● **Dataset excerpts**
• • •

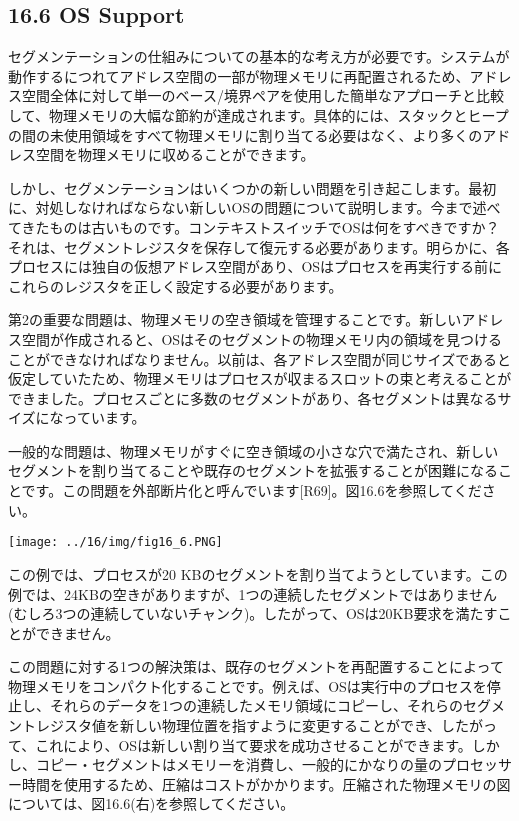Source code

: \hypertarget{os-support}{%
\subsection*{16.6 OS Support}\label{os-support}}

セグメンテーションの仕組みについての基本的な考え方が必要です。システムが動作するにつれてアドレス空間の一部が物理メモリに再配置されるため、アドレス空間全体に対して単一のベース/境界ペアを使用した簡単なアプローチと比較して、物理メモリの大幅な節約が達成されます。具体的には、スタックとヒープの間の未使用領域をすべて物理メモリに割り当てる必要はなく、より多くのアドレス空間を物理メモリに収めることができます。

しかし、セグメンテーションはいくつかの新しい問題を引き起こします。最初に、対処しなければならない新しいOSの問題について説明します。今まで述べてきたものは古いものです。コンテキストスイッチでOSは何をすべきですか？それは、セグメントレジスタを保存して復元する必要があります。明らかに、各プロセスには独自の仮想アドレス空間があり、OSはプロセスを再実行する前にこれらのレジスタを正しく設定する必要があります。

第2の重要な問題は、物理メモリの空き領域を管理することです。新しいアドレス空間が作成されると、OSはそのセグメントの物理メモリ内の領域を見つけることができなければなりません。以前は、各アドレス空間が同じサイズであると仮定していたため、物理メモリはプロセスが収まるスロットの束と考えることができました。プロセスごとに多数のセグメントがあり、各セグメントは異なるサイズになっています。

一般的な問題は、物理メモリがすぐに空き領域の小さな穴で満たされ、新しいセグメントを割り当てることや既存のセグメントを拡張することが困難になることです。この問題を外部断片化と呼んでいます{[}R69{]}。図16.6を参照してください。

\texttt{[image: ../16/img/fig16\_6.PNG]}

この例では、プロセスが20
KBのセグメントを割り当てようとしています。この例では、24KBの空きがありますが、1つの連続したセグメントではありません(むしろ3つの連続していないチャンク)。したがって、OSは20KB要求を満たすことができません。

この問題に対する1つの解決策は、既存のセグメントを再配置することによって物理メモリをコンパクト化することです。例えば、OSは実行中のプロセスを停止し、それらのデータを1つの連続したメモリ領域にコピーし、それらのセグメントレジスタ値を新しい物理位置を指すように変更することができ、したがって、これにより、OSは新しい割り当て要求を成功させることができます。しかし、コピー・セグメントはメモリーを消費し、一般的にかなりの量のプロセッサー時間を使用するため、圧縮はコストがかかります。圧縮された物理メモリの図については、図16.6(右)を参照してください。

• • •

● **TRY IT**
Whenever the word "support" occurs in a line of the records, that line counts once; state the total alone.

● **RESULT**
2